Lesson 2: Interview Question - Design a High-Performance Payment System

Answer SLO and performance questions with confidence.

Lesson 2: Interview Question - Design a High-Performance Payment System

The Interview Question

“Design a payment processing system that can handle 1 million transactions per second with 99.99% availability and < 100ms latency.”
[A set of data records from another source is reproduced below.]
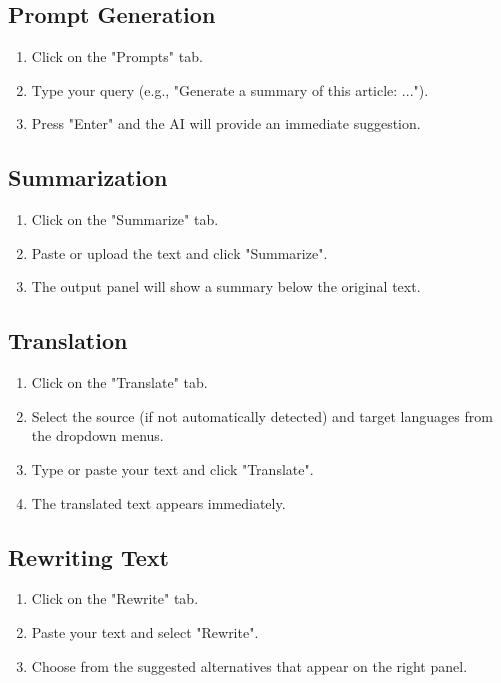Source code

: \documentclass{article}
\begin{document}
\subsection{Prompt Generation}
\begin{enumerate}
    \item Click on the "Prompts" tab.
    \item Type your query (e.g., "Generate a summary of this article: ...").
    \item Press "Enter" and the AI will provide an immediate suggestion.
\end{enumerate}

\subsection{Summarization}
\begin{enumerate}
    \item Click on the "Summarize" tab.
    \item Paste or upload the text and click "Summarize".
    \item The output panel will show a summary below the original text.
\end{enumerate}

\subsection{Translation}
\begin{enumerate}
    \item Click on the  "Translate" tab.
    \item Select the source (if not automatically detected) and target languages from the dropdown menus.
    \item Type or paste your text and click "Translate".
    \item The translated text appears immediately.
\end{enumerate}

\subsection{Rewriting Text}
\begin{enumerate}
    \item Click on the "Rewrite" tab.
    \item Paste your text and select "Rewrite".
    \item Choose from the suggested alternatives that appear on the right panel.
\end{enumerate}
\end{document}
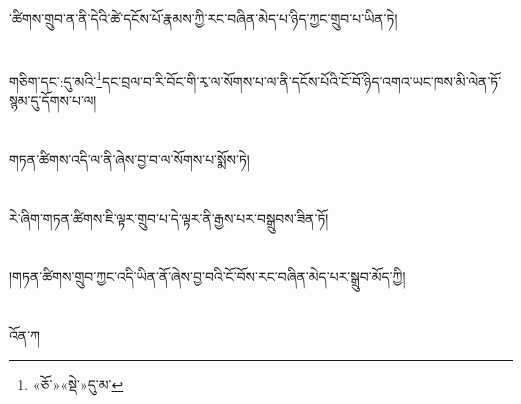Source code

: ་ཚིགས་གྲུབ་ན་ནི་དེའི་ཚེ་དངོས་པོ་རྣམས་ཀྱི་རང་བཞིན་མེད་པ་ཉིད་ཀྱང་གྲུབ་པ་ཡིན་ཏེ།\chapter{ }གཅིག་དང་:དུ་མའི་\footnote{«ཅོ་»«སྡེ་»དུ་མ་}དང་བྲལ་བ་རི་བོང་གི་རྭ་ལ་སོགས་པ་ལ་ནི་དངོས་པོའི་ངོ་བོ་ཉིད་འགའ་ཡང་ཁས་མི་ལེན་ཏོ་སྙམ་དུ་དོགས་པ་ལ།\chapter{ }གཏན་ཚིགས་འདི་ལ་ནི་ཞེས་བྱ་བ་ལ་སོགས་པ་སྨོས་ཏེ།\chapter{ }རེ་ཞིག་གཏན་ཚིགས་ཇི་ལྟར་གྲུབ་པ་དེ་ལྟར་ནི་རྒྱས་པར་བསྒྲུབས་ཟིན་ཏོ།\chapter{ }།གཏན་ཚིགས་གྲུབ་ཀྱང་འདི་ཡིན་ནོ་ཞེས་བྱ་བའི་ངོ་བོས་རང་བཞིན་མེད་པར་སྒྲུབ་མོད་ཀྱི།\chapter{ }འོན་ཀ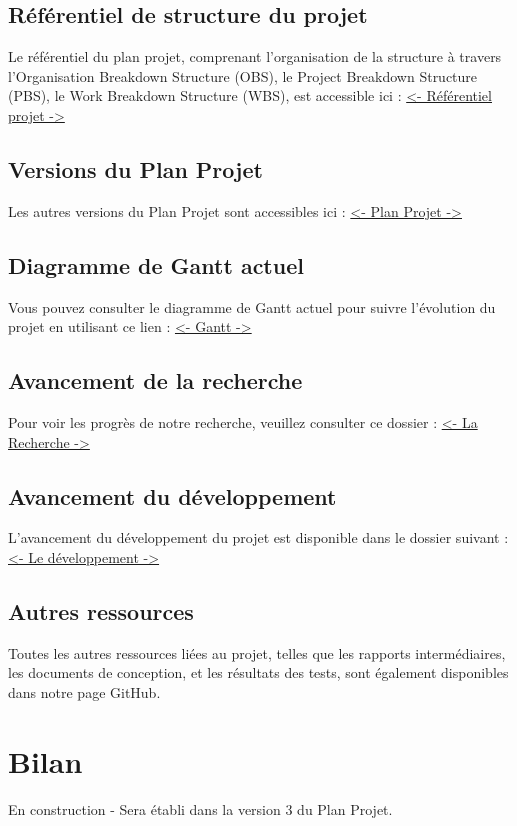 \documentclass[11pt]{rapport_class}
\begin{document}
\section{Référentiel de structure du projet}
\qquad Le référentiel du plan projet, comprenant l'organisation de la structure à travers l'Organisation Breakdown Structure (OBS), le Project Breakdown Structure (PBS), le Work Breakdown Structure (WBS), est accessible ici :
\href{https://github.com/fghjklm/Projet_M1_CheckThat-/tree/main/referentiel_projet}{<- Référentiel projet ->}

\section{Versions du Plan Projet}
\qquad Les autres versions du Plan Projet sont accessibles ici :
\href{https://github.com/fghjklm/Projet_M1_CheckThat-/tree/main/plan_projet}{<- Plan Projet ->}

\section{Diagramme de Gantt actuel}
\qquad Vous pouvez consulter le diagramme de Gantt actuel pour suivre l'évolution du projet en utilisant ce lien :
\href{https://github.com/fghjklm/Projet_M1_CheckThat-/tree/main/gantt}{<- Gantt ->}

\section{Avancement de la recherche}
\qquad Pour voir les progrès de notre recherche, veuillez consulter ce dossier :
\href{https://github.com/fghjklm/Projet_M1_CheckThat-/tree/main/articles}{<- La Recherche ->}

\section{Avancement du développement}
\qquad L'avancement du développement du projet est disponible dans le dossier suivant :
\href{https://github.com/fghjklm/Projet_M1_CheckThat-/tree/main/code}{<- Le développement ->}

\section{Autres ressources}
\qquad Toutes les autres ressources liées au projet, telles que les rapports intermédiaires, les documents de conception, et les résultats des tests, sont également disponibles dans notre page GitHub.


\chapter{\quad Bilan}
\centerline{En construction - Sera établi dans la version 3 du Plan Projet.}
\end{document}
This question tests your understanding of:

  • Performance requirements (SLOs)
  • High availability
  • Low latency systems
  • Trade-offs between consistency and performance

Step 1: Clarify Requirements

You should ask:

  • “What’s the transaction volume? Peak vs average?”
  • “What’s the availability requirement? 99.9% or 99.99%?”
  • “What’s the latency requirement? P95 or P99?”
  • “What about consistency? Do we need strong consistency?”

Interviewer’s answer:

  • “1M transactions/second at peak”
  • “99.99% availability (four nines)”
  • ”< 100ms p95 latency”
  • “Strong consistency required (it’s money!)”

Step 2: Design with SLOs in Mind

This is where SLOs (Service Level Objectives) come in. Interviewers love when you think about measurable targets.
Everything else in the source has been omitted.